She never did. And it doesn't matter now.
He never looked at her. His stomach twisted when - once, briefly - he thought about doing so. Not even that he wanted to, not that it was an urge, just... The possibility occurred to him. That he might. That she might not see him doing it. That he might get away with it.
He thought about it and it felt bad, wrong, so he didn't think about it again.

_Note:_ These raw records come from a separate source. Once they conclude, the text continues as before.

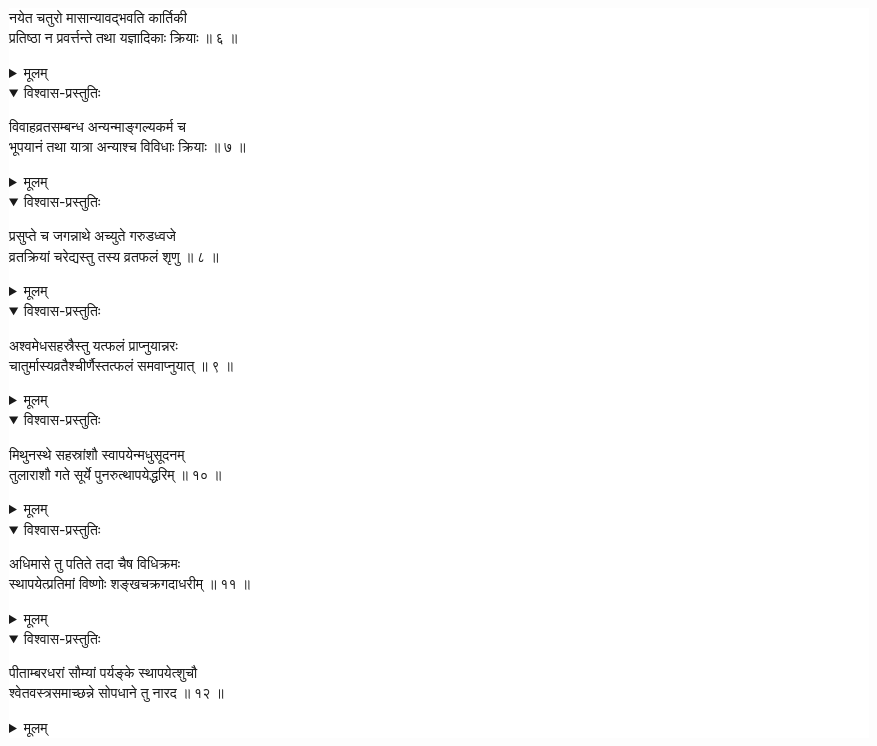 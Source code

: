 नयेत चतुरो मासान्यावद्भवति कार्तिकी  
प्रतिष्ठा न प्रवर्त्तन्ते तथा यज्ञादिकाः क्रियाः ॥ ६ ॥
</details>

<details><summary>मूलम्</summary></details>



<details open><summary>विश्वास-प्रस्तुतिः</summary>

विवाहव्रतसम्बन्ध अन्यन्माङ्गल्यकर्म च  
भूपयानं तथा यात्रा अन्याश्च विविधाः क्रियाः ॥ ७ ॥
</details>

<details><summary>मूलम्</summary></details>



<details open><summary>विश्वास-प्रस्तुतिः</summary>

प्रसुप्ते च जगन्नाथे अच्युते गरुडध्वजे  
व्रतक्रियां चरेद्यस्तु तस्य व्रतफलं शृणु ॥ ८ ॥
</details>

<details><summary>मूलम्</summary></details>



<details open><summary>विश्वास-प्रस्तुतिः</summary>

अश्वमेधसहस्रैस्तु यत्फलं प्राप्नुयान्नरः  
चातुर्मास्यव्रतैश्चीर्णैस्तत्फलं समवाप्नुयात् ॥ ९ ॥
</details>

<details><summary>मूलम्</summary></details>



<details open><summary>विश्वास-प्रस्तुतिः</summary>

मिथुनस्थे सहस्रांशौ स्वापयेन्मधुसूदनम्  
तुलाराशौ गते सूर्ये पुनरुत्थापयेद्धरिम् ॥ १० ॥
</details>

<details><summary>मूलम्</summary></details>



<details open><summary>विश्वास-प्रस्तुतिः</summary>

अधिमासे तु पतिते तदा चैष विधिक्रमः  
स्थापयेत्प्रतिमां विष्णोः शङ्खचक्रगदाधरीम् ॥ ११ ॥
</details>

<details><summary>मूलम्</summary></details>



<details open><summary>विश्वास-प्रस्तुतिः</summary>

पीताम्बरधरां सौम्यां पर्यङ्के स्थापयेत्शुचौ  
श्वेतवस्त्रसमाच्छन्ने सोपधाने तु नारद ॥ १२ ॥
</details>

<details><summary>मूलम्</summary></details>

And now it's hot. He leads her out the front door and out toward the road, crossbow slung across his back - the space up here is small, far too small to accommodate any real game, only the house and the overgrown garden surrounding it, and a few hundred yards or so of trees before it all drops sharply away into a slope too steep and rocky for most things to climb. The road is the only way up or down that's at all practical, and further down the ground off the road will level out a bit, the slopes ease, and they'll be able to cover some of it. There might be deer. Rabbits. Squirrels could be anywhere, but he'd rather do better than squirrel if that's possible.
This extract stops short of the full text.